Es muss gesagt werden, weil dystopien.de ehrlich einordnet: Fallout 4 ist unter langjährigen Fans der umstrittenste Hauptteil der Reihe. Der Grund ist die Verschiebung des Fokus. Bethesda hat das Spiel spielerisch verbessert — das Schießen fühlt sich besser an, das Basisbau-System ist neu und motivierend, die Welt ist dichter als je zuvor.

Aber erzählerisch ist Fallout 4 flacher als seine Vorgänger. Die vorgegebene Elternrolle schränkt das Rollenspiel ein — man ist ein trauernder Vater oder eine trauernde Mutter, egal was man selbst spielen möchte. Die Dialogoptionen wurden vereinfacht, die moralischen Grauzonen, für die frühere Teile wie Fallout: New Vegas gefeiert wurden, wurden reduziert. Wer Fallout wegen seiner erzählerischen Tiefe liebt, empfand Fallout 4 als Rückschritt.

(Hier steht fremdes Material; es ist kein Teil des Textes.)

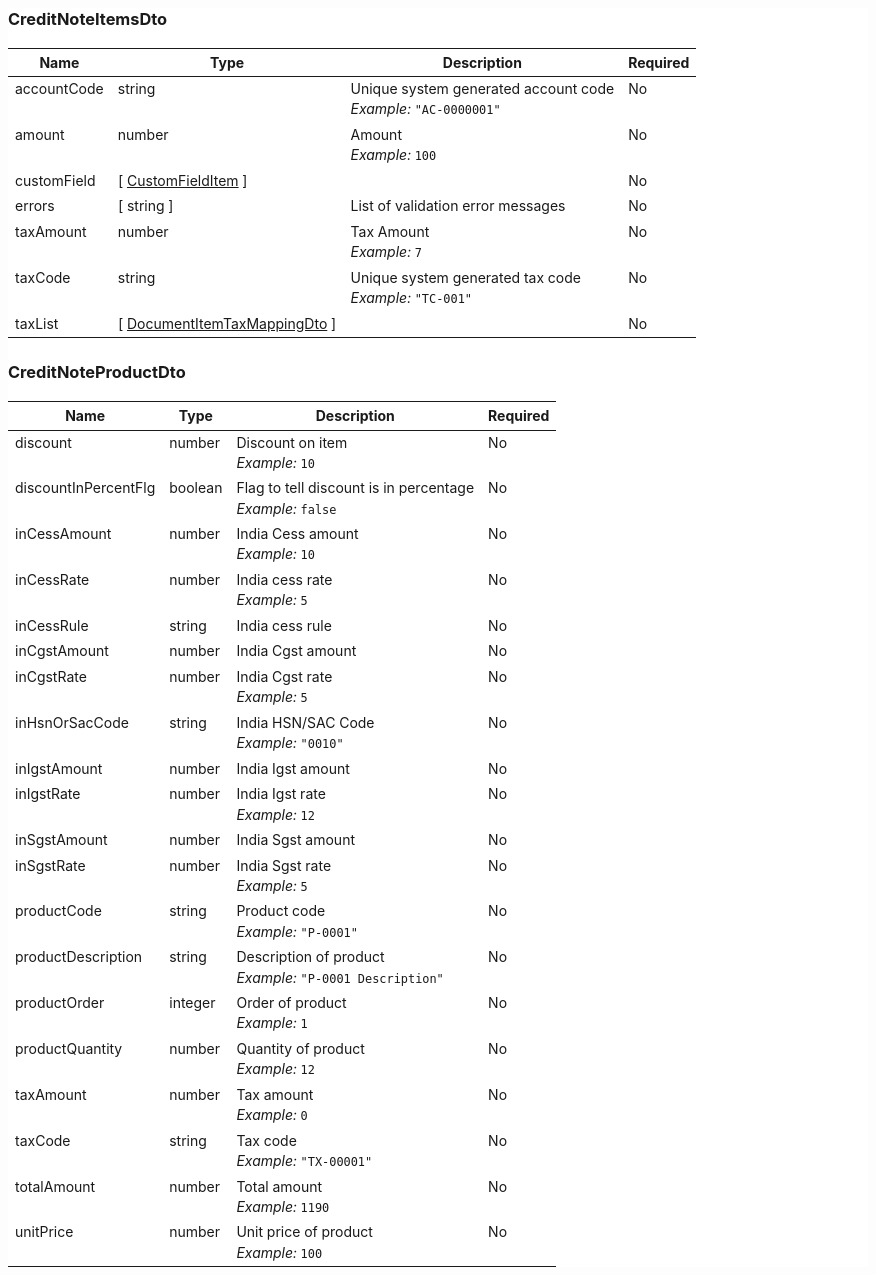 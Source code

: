 ### CreditNoteItemsDto

| Name | Type | Description | Required |
| ---- | ---- | ----------- | -------- |
| accountCode | string | Unique system generated account code<br/>*Example:* `"AC-0000001"` | No |
| amount | number | Amount<br/>*Example:* `100` | No |
| customField | [ [CustomFieldItem](#customfielditem) ] |  | No |
| errors | [ string ] | List of validation error messages | No |
| taxAmount | number | Tax Amount<br/>*Example:* `7` | No |
| taxCode | string | Unique system generated tax code<br/>*Example:* `"TC-001"` | No |
| taxList | [ [DocumentItemTaxMappingDto](#documentitemtaxmappingdto) ] |  | No |

### CreditNoteProductDto

| Name | Type | Description | Required |
| ---- | ---- | ----------- | -------- |
| discount | number | Discount on item<br/>*Example:* `10` | No |
| discountInPercentFlg | boolean | Flag to tell discount is in percentage<br/>*Example:* `false` | No |
| inCessAmount | number | India Cess amount<br/>*Example:* `10` | No |
| inCessRate | number | India cess rate<br/>*Example:* `5` | No |
| inCessRule | string | India cess rule | No |
| inCgstAmount | number | India Cgst amount | No |
| inCgstRate | number | India Cgst rate<br/>*Example:* `5` | No |
| inHsnOrSacCode | string | India HSN/SAC Code<br/>*Example:* `"0010"` | No |
| inIgstAmount | number | India Igst amount | No |
| inIgstRate | number | India Igst rate<br/>*Example:* `12` | No |
| inSgstAmount | number | India Sgst amount | No |
| inSgstRate | number | India Sgst rate<br/>*Example:* `5` | No |
| productCode | string | Product code<br/>*Example:* `"P-0001"` | No |
| productDescription | string | Description of product<br/>*Example:* `"P-0001 Description"` | No |
| productOrder | integer | Order of product<br/>*Example:* `1` | No |
| productQuantity | number | Quantity of product<br/>*Example:* `12` | No |
| taxAmount | number | Tax amount<br/>*Example:* `0` | No |
| taxCode | string | Tax code<br/>*Example:* `"TX-00001"` | No |
| totalAmount | number | Total amount<br/>*Example:* `1190` | No |
| unitPrice | number | Unit price of product<br/>*Example:* `100` | No |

Das erklärt Platz 13. Fallout 4 ist ein exzellentes Spiel und eine großartige Dystopie — aber es ist nicht der beste Teil seiner eigenen Reihe.

Warum Fallout 4 auf Platz 13 unserer Liste steht

Weil es die Postapokalypse nicht als Action-Kulisse benutzt, sondern als ernsthafte Frage. Was passiert mit der Menschheit nach dem Ende? Baut sie etwas Besseres — oder wiederholt sie ihre Fehler? Fallouts Antwort ist konsequent pessimistisch: Der Krieg ändert sich nie. Die Gier, die Machtkämpfe, die Ausbeutung — all das übersteht sogar den Atomkrieg.

Und die Wurzel der Katastrophe ist keine Naturgewalt. Es sind Menschen und ihre Institutionen. Vault-Tec, das mit der Angst Geschäfte machte. Die Konzerne und Regierungen, die den Krieg heraufbeschworen. Die Fraktionen, die im Ödland dieselben Muster wiederholen. Fallout ist eine Dystopie über den Menschen selbst — verpackt in schwarzen Humor, Retro-Charme und eine der dichtesten Spielwelten, die je gebaut wurden.

Der Atomblitz von 2077 ist in Fallout kein historisches Ereignis. Er ist eine Warnung, eingefroren im Moment der Explosion. Und die Frage, die das Spiel stellt, ist die, die es seit 1997 stellt: Was, wenn wir es nicht besser machen? Was, wenn wir es nie besser machen?

Fallout 4. Entwickler: Bethesda Game Studios. Publisher: Bethesda Softworks. Erschienen: November 2015. Verfügbar auf PC, PlayStation, Xbox, Switch. Reihe gegründet 1997 von Interplay/Black Isle Studios.